### Supplied material
* * *
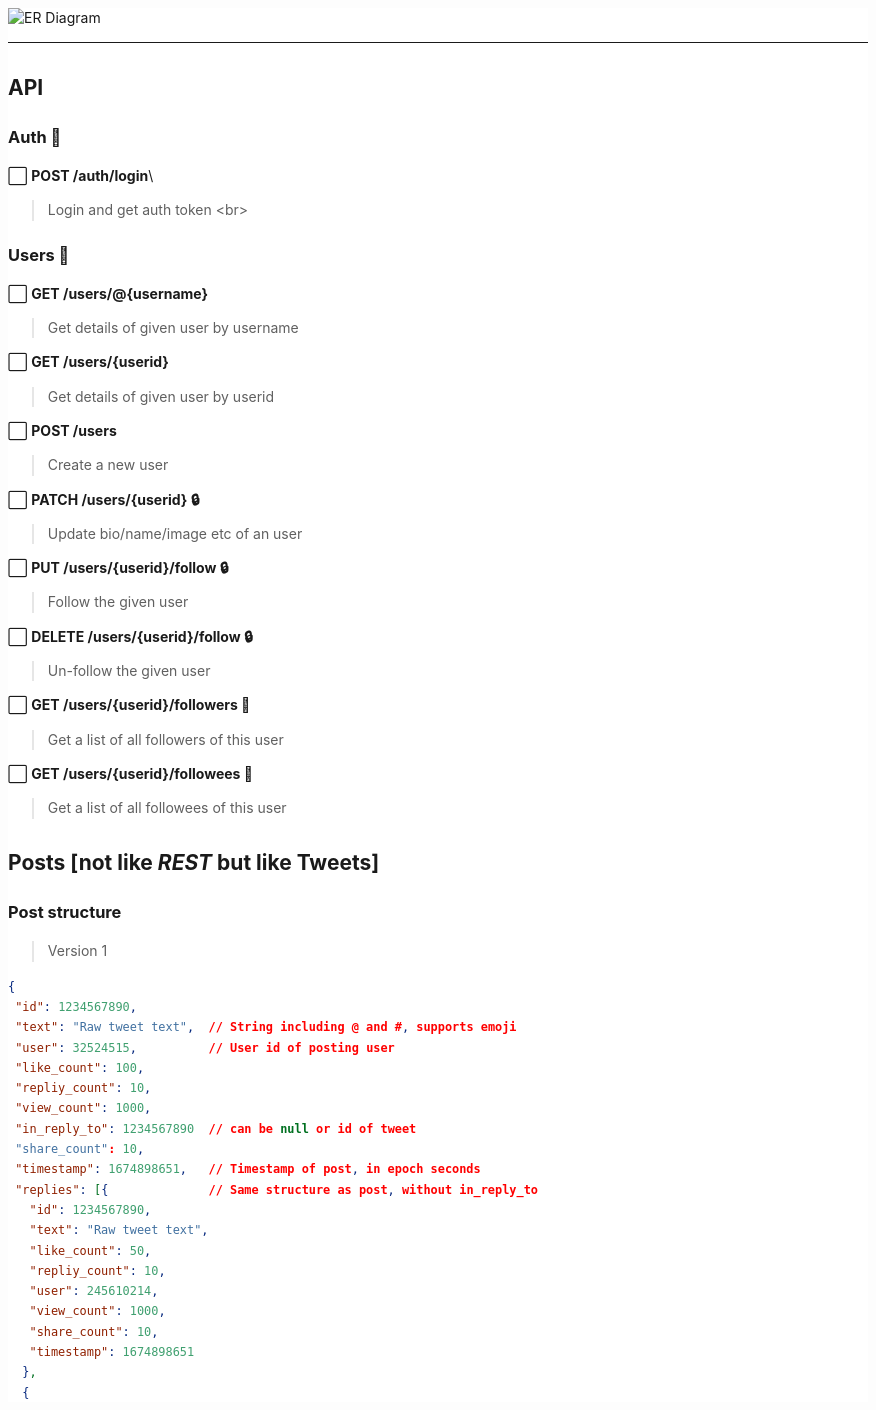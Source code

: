 
![ER Diagram](https://user-images.githubusercontent.com/13291222/121964106-a573ad00-cd88-11eb-8510-dfac87552568.png)

---

## API

### Auth 🔐

⬜ **POST /auth/login**\
> Login and get auth token
<br\>

### Users 👤

⬜ **GET /users/@{username}**
> Get details of given user by username

⬜ **GET /users/{userid}**
> Get details of given user by userid

⬜ **POST /users**
> Create a new user

⬜ **PATCH /users/{userid} 🔒**
> Update bio/name/image etc of an user

⬜ **PUT /users/{userid}/follow 🔒**
> Follow the given user

⬜ **DELETE /users/{userid}/follow 🔒**
> Un-follow the given user

⬜ **GET /users/{userid}/followers 📃**
> Get a list of all followers of this user

⬜ **GET /users/{userid}/followees 📃**
> Get a list of all followees of this user

## Posts [not like *REST* but like **Tweets**]

### **Post structure**

> Version 1

```json V1
{
 "id": 1234567890,
 "text": "Raw tweet text",  // String including @ and #, supports emoji
 "user": 32524515,          // User id of posting user
 "like_count": 100,
 "repliy_count": 10,
 "view_count": 1000,
 "in_reply_to": 1234567890  // can be null or id of tweet
 "share_count": 10,
 "timestamp": 1674898651,   // Timestamp of post, in epoch seconds
 "replies": [{              // Same structure as post, without in_reply_to
   "id": 1234567890,
   "text": "Raw tweet text",
   "like_count": 50,
   "repliy_count": 10,
   "user": 245610214,
   "view_count": 1000,
   "share_count": 10,
   "timestamp": 1674898651
  },
  {
```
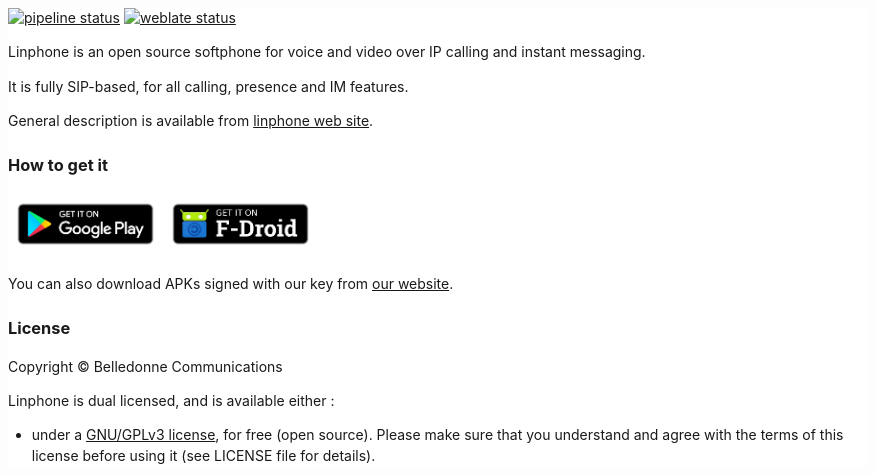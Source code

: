 
[![pipeline status](https://gitlab.linphone.org/BC/public/linphone-android/badges/master/pipeline.svg)](https://gitlab.linphone.org/BC/public/linphone-android/commits/master) [![weblate status](https://weblate.linphone.org/widgets/linphone/-/linphone-android/svg-badge.svg)](https://weblate.linphone.org/engage/linphone/?utm_source=widget)

Linphone is an open source softphone for voice and video over IP calling and instant messaging.

It is fully SIP-based, for all calling, presence and IM features.

General description is available from [linphone web site](https://www.linphone.org/technical-corner/linphone).

### How to get it

[<img src="metadata/google-play-badge.png" height="60" alt="Get it on Google Play">](https://play.google.com/store/apps/details?id=org.linphone)[<img src="metadata/f-droid-badge.png" height="60" alt="Get it on F-Droid">](https://f-droid.org/en/packages/org.linphone/)

You can also download APKs signed with our key from [our website](https://download.linphone.org/releases/android/?C=M;O=D).

### License

Copyright © Belledonne Communications

Linphone is dual licensed, and is available either :

 - under a [GNU/GPLv3 license](https://www.gnu.org/licenses/gpl-3.0.en.html), for free (open source). Please make sure that you understand and agree with the terms  of this license before using it (see LICENSE file for details).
* * *
### Task details
Whatever lies between the first line of the data and the line holding "user by username", inclusive, should be repeated exactly, apart from the pictures.

### Task output
Source code

: 
![ER Diagram](https://user-images.githubusercontent.com/13291222/121964106-a573ad00-cd88-11eb-8510-dfac87552568.png)

---

## API

### Auth 🔐

⬜ **POST /auth/login**\
> Login and get auth token
<br\>

### Users 👤

⬜ **GET /users/@{username}**
> Get details of given user by username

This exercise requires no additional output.